A columnstore index is a type of data structure that’s used to store, manage and retrieve data that is stored in a columnar-style database.
Columnstore indexes work well with read-only queries and large-scale analysis. One of their primary uses is queries for data warehousing. Columnstore indexes come with certain benefits over their row store counterparts; they can achieve higher compression rates and reduce I/O from physical media.
Columnstore indexes come in two varieties — clustered and non-clustered. Clustered columnstore indexes are updateable and are always the primary storage method for their entire table. They cannot be combined with other indexes and they do not physically store columns in a particular order. Non-clustered columnstore indexes can index subsets of columns. They require extra storage to store a copy of a column in the index and are updated by rebuilding or partitioning the index. Non-clustered columnstores can be combined with other tables and physically store columns in a particular order to optimize compression.
At the heart of this model is the columnar structure that groups data by columns rather than rows. To better understand how this structure works, let’s look at a simple table (
AutoType) that stores automobile-related data. The following T-SQL code shows the table definition:
CREATE TABLE AutoType ( AutoID INT PRIMARY KEY , Make VARCHAR(20) NOT NULL , Model VARCHAR(20) NOT NULL , Color VARCHAR(15) NOT NULL , ModelYear SMALLINT NOT NULL);
Nothing elaborate here, just a few columns configured with basic types. But note that the
AutoIDcolumn is configured as the primary key, which means that SQL Server will automatically create a clustered index based on that column. As is typical of a clustered index, the index’s leaf nodes store the data by rows, and each row includes all the data associated with that row. In addition, the data is spread across one or more data pages, as illustrated in Figure 1.

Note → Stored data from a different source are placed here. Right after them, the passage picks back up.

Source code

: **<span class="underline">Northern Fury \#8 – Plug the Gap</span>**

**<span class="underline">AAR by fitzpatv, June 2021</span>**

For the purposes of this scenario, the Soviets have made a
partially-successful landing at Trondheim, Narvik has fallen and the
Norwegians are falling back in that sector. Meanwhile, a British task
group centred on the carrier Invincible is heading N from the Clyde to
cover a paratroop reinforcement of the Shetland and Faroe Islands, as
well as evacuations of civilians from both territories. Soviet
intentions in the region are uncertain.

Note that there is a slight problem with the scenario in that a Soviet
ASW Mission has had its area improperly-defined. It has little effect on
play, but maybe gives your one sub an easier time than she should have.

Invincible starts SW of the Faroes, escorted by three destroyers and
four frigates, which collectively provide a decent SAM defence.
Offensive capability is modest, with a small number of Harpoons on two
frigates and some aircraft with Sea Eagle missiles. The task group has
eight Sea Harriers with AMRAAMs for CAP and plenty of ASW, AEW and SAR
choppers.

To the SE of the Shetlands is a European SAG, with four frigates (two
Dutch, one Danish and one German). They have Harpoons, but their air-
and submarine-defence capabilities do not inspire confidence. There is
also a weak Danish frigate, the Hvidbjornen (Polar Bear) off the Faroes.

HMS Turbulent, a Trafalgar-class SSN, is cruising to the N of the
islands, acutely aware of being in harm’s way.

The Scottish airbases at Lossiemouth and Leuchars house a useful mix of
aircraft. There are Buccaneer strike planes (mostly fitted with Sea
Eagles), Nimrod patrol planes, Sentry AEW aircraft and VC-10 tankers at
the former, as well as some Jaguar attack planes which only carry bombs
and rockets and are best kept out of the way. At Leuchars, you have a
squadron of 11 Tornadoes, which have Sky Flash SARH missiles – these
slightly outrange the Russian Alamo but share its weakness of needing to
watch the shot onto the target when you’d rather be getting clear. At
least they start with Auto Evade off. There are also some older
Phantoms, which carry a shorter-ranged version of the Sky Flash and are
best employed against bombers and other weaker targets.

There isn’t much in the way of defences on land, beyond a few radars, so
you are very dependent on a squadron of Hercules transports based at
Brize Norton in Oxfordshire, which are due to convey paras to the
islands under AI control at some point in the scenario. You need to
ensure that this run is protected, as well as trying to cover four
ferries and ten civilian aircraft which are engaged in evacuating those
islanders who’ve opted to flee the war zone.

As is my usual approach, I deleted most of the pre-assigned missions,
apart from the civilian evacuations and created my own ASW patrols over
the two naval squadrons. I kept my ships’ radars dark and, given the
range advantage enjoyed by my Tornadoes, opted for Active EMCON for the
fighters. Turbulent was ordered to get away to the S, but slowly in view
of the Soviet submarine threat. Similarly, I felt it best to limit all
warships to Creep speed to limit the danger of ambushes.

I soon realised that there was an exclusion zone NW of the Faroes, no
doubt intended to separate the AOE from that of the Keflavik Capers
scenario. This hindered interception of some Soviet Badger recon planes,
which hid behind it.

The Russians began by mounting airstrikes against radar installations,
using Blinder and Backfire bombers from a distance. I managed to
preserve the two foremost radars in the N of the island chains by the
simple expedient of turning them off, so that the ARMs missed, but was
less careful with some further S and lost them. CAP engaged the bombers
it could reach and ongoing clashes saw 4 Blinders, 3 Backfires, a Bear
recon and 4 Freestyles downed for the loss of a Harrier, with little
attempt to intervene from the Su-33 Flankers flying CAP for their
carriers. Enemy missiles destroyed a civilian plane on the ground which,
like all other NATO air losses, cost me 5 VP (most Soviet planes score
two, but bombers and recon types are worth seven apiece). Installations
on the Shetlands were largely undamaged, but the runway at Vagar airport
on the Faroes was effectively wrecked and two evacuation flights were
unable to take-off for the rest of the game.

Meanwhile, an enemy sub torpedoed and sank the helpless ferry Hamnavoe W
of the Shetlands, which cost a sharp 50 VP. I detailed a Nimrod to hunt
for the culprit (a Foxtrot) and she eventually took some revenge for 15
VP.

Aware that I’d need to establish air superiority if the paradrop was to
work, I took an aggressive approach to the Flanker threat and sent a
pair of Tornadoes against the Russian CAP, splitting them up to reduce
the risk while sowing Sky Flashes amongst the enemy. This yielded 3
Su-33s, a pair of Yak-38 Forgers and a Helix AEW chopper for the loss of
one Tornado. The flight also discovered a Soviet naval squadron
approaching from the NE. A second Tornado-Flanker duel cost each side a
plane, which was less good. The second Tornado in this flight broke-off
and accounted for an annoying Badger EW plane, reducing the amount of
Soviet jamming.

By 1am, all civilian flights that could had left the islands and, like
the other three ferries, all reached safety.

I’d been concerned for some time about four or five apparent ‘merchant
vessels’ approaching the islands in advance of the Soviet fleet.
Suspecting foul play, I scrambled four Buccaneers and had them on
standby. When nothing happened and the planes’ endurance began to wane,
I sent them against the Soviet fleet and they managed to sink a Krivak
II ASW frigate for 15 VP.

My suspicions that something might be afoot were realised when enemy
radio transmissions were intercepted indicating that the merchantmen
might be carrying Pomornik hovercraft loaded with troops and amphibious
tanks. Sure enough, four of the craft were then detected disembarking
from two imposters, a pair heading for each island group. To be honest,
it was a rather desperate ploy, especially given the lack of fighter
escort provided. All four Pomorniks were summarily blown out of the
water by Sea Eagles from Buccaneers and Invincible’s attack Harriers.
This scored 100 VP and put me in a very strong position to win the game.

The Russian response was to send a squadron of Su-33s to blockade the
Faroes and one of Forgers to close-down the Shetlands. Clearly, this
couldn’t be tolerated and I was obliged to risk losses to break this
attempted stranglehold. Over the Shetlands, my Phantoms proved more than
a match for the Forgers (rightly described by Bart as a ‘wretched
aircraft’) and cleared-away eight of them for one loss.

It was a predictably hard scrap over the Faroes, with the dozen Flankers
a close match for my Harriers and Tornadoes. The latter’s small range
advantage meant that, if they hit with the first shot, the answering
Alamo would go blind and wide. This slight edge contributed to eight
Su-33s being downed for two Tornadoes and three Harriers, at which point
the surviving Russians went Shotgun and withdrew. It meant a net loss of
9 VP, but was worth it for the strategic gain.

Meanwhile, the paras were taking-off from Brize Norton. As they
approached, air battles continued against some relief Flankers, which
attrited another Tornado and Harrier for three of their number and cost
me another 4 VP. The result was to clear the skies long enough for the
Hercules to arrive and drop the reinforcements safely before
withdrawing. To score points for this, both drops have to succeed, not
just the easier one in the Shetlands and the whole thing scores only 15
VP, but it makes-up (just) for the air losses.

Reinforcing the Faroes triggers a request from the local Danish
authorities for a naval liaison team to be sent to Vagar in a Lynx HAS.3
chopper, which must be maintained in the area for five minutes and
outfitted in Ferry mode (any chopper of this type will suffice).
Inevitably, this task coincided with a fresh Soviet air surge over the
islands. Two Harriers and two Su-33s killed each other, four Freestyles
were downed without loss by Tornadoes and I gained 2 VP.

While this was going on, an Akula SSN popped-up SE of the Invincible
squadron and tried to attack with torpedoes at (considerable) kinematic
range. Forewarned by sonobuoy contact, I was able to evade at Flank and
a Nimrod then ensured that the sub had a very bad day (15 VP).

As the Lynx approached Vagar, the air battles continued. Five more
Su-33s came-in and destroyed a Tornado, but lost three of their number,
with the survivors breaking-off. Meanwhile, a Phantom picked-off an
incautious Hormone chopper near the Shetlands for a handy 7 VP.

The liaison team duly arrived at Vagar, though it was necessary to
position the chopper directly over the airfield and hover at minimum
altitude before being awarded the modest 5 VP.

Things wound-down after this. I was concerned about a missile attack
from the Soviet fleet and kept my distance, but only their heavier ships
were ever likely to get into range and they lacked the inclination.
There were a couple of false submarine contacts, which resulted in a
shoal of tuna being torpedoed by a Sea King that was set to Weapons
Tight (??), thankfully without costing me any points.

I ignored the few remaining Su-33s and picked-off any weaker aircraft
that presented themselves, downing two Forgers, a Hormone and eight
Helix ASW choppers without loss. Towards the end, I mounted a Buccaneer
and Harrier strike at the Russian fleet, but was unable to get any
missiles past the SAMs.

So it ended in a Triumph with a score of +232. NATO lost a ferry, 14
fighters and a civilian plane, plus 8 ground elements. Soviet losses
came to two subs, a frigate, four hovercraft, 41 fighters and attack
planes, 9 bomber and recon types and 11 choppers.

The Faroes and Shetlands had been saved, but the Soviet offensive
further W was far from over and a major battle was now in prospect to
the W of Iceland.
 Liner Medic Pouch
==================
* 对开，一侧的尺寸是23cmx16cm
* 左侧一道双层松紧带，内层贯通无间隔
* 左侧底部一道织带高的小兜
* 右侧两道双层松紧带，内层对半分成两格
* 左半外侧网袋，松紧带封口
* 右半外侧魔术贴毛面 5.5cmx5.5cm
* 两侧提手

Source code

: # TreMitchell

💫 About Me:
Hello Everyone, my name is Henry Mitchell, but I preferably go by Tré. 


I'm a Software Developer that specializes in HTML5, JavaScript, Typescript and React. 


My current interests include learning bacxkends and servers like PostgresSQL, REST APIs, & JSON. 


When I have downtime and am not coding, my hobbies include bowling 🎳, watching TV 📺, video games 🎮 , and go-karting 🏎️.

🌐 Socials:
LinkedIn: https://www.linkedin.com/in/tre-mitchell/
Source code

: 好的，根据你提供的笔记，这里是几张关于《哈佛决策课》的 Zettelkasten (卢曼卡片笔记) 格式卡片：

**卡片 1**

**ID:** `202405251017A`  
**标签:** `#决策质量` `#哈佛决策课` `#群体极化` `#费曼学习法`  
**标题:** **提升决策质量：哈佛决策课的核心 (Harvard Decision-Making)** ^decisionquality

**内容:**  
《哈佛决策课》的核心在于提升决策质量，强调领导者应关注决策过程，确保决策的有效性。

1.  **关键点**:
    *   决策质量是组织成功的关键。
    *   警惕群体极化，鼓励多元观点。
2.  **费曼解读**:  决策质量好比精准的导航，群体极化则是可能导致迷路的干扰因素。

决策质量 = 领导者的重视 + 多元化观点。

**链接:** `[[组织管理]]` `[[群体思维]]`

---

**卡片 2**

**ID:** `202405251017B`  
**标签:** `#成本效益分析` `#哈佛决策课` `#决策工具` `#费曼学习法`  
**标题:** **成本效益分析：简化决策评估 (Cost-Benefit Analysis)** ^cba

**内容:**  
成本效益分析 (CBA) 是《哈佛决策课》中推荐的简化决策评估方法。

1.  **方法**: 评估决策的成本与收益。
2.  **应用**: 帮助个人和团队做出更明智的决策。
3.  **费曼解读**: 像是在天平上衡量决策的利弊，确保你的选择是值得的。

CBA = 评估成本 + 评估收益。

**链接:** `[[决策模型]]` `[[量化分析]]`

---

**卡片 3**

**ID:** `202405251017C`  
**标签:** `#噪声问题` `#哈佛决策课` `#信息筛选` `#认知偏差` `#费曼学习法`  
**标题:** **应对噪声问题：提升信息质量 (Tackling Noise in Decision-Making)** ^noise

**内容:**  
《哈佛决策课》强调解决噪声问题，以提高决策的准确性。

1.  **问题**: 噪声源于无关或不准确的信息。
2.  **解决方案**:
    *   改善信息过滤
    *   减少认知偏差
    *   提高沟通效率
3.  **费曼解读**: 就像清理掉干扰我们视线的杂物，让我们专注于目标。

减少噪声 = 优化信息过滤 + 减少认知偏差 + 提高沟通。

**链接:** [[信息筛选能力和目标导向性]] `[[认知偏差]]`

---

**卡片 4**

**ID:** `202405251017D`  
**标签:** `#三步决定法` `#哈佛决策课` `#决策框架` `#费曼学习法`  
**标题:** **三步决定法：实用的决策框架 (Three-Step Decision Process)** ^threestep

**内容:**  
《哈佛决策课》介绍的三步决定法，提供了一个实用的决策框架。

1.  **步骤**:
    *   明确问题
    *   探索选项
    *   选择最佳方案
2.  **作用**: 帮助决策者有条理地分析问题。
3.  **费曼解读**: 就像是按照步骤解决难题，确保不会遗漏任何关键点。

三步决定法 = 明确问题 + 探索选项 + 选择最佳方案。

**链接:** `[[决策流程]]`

In this case, the data is split across three pages, with each containing five rows. This, of course, is a highly unlikely scenario because each page would normally hold far more data, but for demonstration purposes, this setup should work fine. The important point to note is that each row is stored on a page in its entirety.
Now suppose we run the following query against the
SELECT Make, Year FROM AutoType
When the database engine processes the query, it retrieves all three data pages into memory, fetching the entire table even though most of the columns aren’t needed. In other words, the system wastes valuable I/O and memory resources to retrieve unnecessary data.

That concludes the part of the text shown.